__Task instructions__
For each entry below, please return its exact wording and leave out any picture.

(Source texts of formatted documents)
((

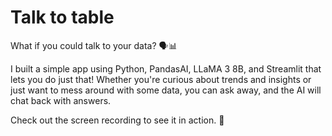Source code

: # Talk to table

What if you could talk to your data? 🗣️📊

I built a simple app using Python, PandasAI, LLaMA 3 8B, and Streamlit that lets you do just that! Whether you're curious about trends and insights or just want to mess around with some data, you can ask away, and the AI will chat back with answers.

Check out the screen recording to see it in action. 🎥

))

__Response area__
Source code

: # Talk to table

What if you could talk to your data? 🗣️📊

I built a simple app using Python, PandasAI, LLaMA 3 8B, and Streamlit that lets you do just that! Whether you're curious about trends and insights or just want to mess around with some data, you can ask away, and the AI will chat back with answers.

Check out the screen recording to see it in action. 🎥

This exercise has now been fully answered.